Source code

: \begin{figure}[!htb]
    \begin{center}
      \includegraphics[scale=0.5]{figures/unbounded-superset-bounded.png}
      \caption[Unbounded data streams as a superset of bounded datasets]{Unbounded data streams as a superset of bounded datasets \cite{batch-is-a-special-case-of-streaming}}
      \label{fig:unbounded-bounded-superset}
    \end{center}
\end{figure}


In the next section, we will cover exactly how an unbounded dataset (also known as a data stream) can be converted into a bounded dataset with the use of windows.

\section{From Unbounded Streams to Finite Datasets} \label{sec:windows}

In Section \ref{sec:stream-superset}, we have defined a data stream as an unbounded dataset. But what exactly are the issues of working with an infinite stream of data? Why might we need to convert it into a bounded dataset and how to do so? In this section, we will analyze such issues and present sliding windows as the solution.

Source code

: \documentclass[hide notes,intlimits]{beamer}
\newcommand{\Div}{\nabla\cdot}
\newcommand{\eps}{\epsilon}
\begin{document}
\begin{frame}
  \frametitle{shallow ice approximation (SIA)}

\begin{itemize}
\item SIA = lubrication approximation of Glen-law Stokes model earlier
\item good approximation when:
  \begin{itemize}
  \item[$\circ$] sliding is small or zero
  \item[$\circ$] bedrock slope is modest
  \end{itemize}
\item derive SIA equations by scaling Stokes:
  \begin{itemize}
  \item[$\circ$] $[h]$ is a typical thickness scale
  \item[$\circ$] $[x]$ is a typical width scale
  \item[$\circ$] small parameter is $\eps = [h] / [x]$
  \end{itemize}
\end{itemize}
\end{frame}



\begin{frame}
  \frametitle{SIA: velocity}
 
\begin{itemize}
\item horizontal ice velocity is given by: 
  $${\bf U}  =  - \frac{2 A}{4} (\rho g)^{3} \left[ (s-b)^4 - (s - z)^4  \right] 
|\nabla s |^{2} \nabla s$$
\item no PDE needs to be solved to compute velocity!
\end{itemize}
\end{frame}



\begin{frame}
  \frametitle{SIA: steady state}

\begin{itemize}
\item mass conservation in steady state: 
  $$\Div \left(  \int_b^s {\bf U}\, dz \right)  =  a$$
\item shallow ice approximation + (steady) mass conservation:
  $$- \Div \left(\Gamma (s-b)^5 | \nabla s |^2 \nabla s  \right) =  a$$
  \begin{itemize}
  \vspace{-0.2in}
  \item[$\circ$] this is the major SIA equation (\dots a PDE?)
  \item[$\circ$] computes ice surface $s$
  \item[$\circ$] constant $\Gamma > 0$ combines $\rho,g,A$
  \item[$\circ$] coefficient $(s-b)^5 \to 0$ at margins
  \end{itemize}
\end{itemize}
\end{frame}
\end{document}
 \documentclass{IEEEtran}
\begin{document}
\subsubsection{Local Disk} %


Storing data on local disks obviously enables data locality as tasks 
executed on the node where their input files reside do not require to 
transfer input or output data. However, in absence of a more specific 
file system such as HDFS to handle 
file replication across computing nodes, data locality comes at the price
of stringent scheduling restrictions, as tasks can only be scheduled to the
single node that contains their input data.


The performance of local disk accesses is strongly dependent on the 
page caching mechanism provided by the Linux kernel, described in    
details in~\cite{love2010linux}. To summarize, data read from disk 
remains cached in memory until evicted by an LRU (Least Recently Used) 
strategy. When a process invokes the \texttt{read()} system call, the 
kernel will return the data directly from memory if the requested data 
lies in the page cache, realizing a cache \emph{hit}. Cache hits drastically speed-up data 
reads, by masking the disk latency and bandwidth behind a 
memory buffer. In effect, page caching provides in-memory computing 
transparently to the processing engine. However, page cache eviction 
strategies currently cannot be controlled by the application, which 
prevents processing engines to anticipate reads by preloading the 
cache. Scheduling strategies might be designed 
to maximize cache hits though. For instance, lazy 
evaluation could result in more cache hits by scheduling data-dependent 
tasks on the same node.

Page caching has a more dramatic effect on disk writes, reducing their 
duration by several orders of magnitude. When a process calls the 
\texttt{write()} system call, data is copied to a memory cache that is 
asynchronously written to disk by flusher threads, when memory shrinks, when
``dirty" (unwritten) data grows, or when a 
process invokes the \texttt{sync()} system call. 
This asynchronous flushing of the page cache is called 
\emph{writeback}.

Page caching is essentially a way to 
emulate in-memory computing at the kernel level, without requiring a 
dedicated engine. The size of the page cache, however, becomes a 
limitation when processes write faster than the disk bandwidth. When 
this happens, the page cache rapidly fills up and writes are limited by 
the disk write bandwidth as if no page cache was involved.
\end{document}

************

• [Assignment]
Only the lines from the top of the data through the line that contains "Unbounded Streams to" should be quoted, exactly as they stand.

• [Worked solution]
Source code

: \begin{figure}[!htb]
    \begin{center}
      \includegraphics[scale=0.5]{figures/unbounded-superset-bounded.png}
      \caption[Unbounded data streams as a superset of bounded datasets]{Unbounded data streams as a superset of bounded datasets \cite{batch-is-a-special-case-of-streaming}}
      \label{fig:unbounded-bounded-superset}
    \end{center}
\end{figure}


In the next section, we will cover exactly how an unbounded dataset (also known as a data stream) can be converted into a bounded dataset with the use of windows.

\section{From Unbounded Streams to Finite Datasets} \label{sec:windows}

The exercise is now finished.